This disclosure relates generally to monitoring debris and, more particularly, to detecting debris, such as volcanic ash, within a gas turbine engine and turbomachinery.
Gas turbine engines include a compressor section, a combustor section, and a turbine section, and may include a fan section. Gas turbines generally use turbomachine implementations of compressor, turbines, and fans. Such engines may be arranged mechanically such that the compressor and turbine sections are split into one or more subsections which are mechanically interconnected in various arrangements. These subsections are often denoted as spools. Engines commonly consist of one, two, or three spools, although more are possible. When used for aircraft propulsion, these engines may employ a geared architecture connecting the fan section and the turbine section. Gas turbine engines are commonly used to propel aircraft, power ground and sea vehicles, and to generate power.

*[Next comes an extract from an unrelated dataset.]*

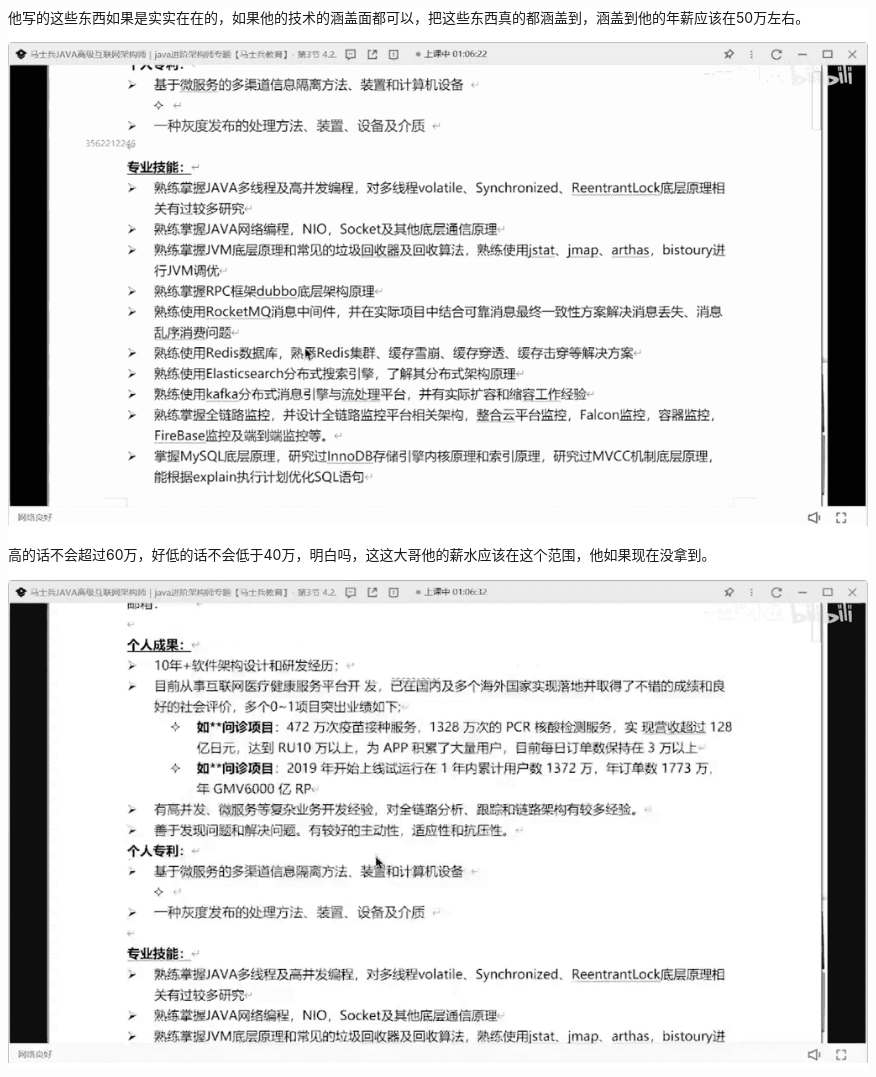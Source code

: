 他写的这些东西如果是实实在在的，如果他的技术的涵盖面都可以，把这些东西真的都涵盖到，涵盖到他的年薪应该在50万左右。



![](img/c12f19311df2215511b56d3914e09508_72.png)

高的话不会超过60万，好低的话不会低于40万，明白吗，这这大哥他的薪水应该在这个范围，他如果现在没拿到。



![](img/c12f19311df2215511b56d3914e09508_74.png)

Aircraft operate in various environments. Some environments include debris, such as volcanic ash, dust, and sand. Debris can undesirably accelerate wear and erosion of the aircraft components, including components of the gas turbine engine. This wear can decrease engine efficiency. Some types of debris such as volcanic ash can clog internal passages in an engine so as to accelerate wear and damage, decrease power output, and even stop operation. The aircraft may be moved away from debris when debris is detected. Some debris, such as clouds of volcanic ash at night or ash embedded in clouds, may be difficult to detect. In some cases, there may be a pressing need to operate in the vicinity of such debris, but in general it is safer to avoid operating in known regions of high debris concentration.
Current ash detection methods rely on pilot observations such as visual identification, smells, and cockpit instrument fluctuations. Concerns with existing detection approaches include missed alarms and late alarms.